• YOUR ASSIGNMENT: With all images omitted, write out the records word for word.

• Data entries:
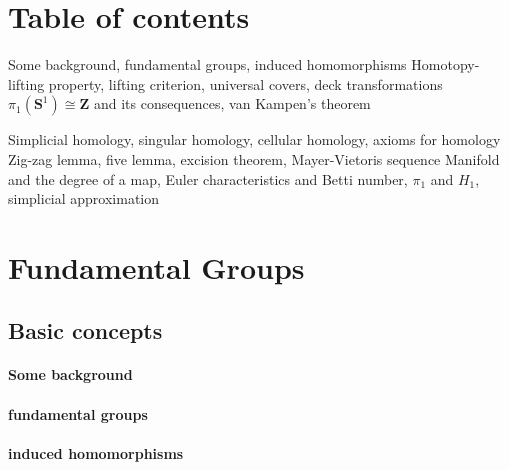 \documentclass[11pt]{article}
\theoremstyle{definition}
\theoremstyle{plain}
\newcommand{\Z}{\mathbf{Z}}
\newcommand{\s}{\mathbf{S}}
\newcommand{\forceindent}{\leavevmode{\parindent=1.5em\indent}}
\begin{document}
\section*{Table of contents}

\forceindent\forceindent\forceindent Some background, fundamental groups, induced homomorphisms
\forceindent\forceindent\forceindent Homotopy-lifting property, lifting criterion, universal covers, deck transformations
\forceindent\forceindent\forceindent $\pi_1(\s^1)\cong\Z$ and its consequences, van Kampen's theorem

\forceindent\forceindent\forceindent Simplicial homology, singular homology, cellular homology, axioms for homology
\forceindent\forceindent\forceindent Zig-zag lemma, five lemma, excision theorem, Mayer-Vietoris sequence
\forceindent\forceindent\forceindent Manifold and the degree of a map, Euler characteristics and Betti number, $\pi_1$ and $H_1$,\newline
\forceindent\forceindent\forceindent simplicial approximation


\newpage
\section{Fundamental Groups}

\subsection{Basic concepts}

\paragraph{Some background}

\paragraph{fundamental groups}

\paragraph{induced homomorphisms}
\end{document}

• EXERCISE OUTPUT:
 \documentclass[11pt]{article}
\theoremstyle{definition}
\theoremstyle{plain}
\newcommand{\Z}{\mathbf{Z}}
\newcommand{\s}{\mathbf{S}}
\newcommand{\forceindent}{\leavevmode{\parindent=1.5em\indent}}
\begin{document}
\section*{Table of contents}

\forceindent\forceindent\forceindent Some background, fundamental groups, induced homomorphisms
\forceindent\forceindent\forceindent Homotopy-lifting property, lifting criterion, universal covers, deck transformations
\forceindent\forceindent\forceindent $\pi_1(\s^1)\cong\Z$ and its consequences, van Kampen's theorem

\forceindent\forceindent\forceindent Simplicial homology, singular homology, cellular homology, axioms for homology
\forceindent\forceindent\forceindent Zig-zag lemma, five lemma, excision theorem, Mayer-Vietoris sequence
\forceindent\forceindent\forceindent Manifold and the degree of a map, Euler characteristics and Betti number, $\pi_1$ and $H_1$,\newline
\forceindent\forceindent\forceindent simplicial approximation


\newpage
\section{Fundamental Groups}

\subsection{Basic concepts}

\paragraph{Some background}

\paragraph{fundamental groups}

\paragraph{induced homomorphisms}
\end{document}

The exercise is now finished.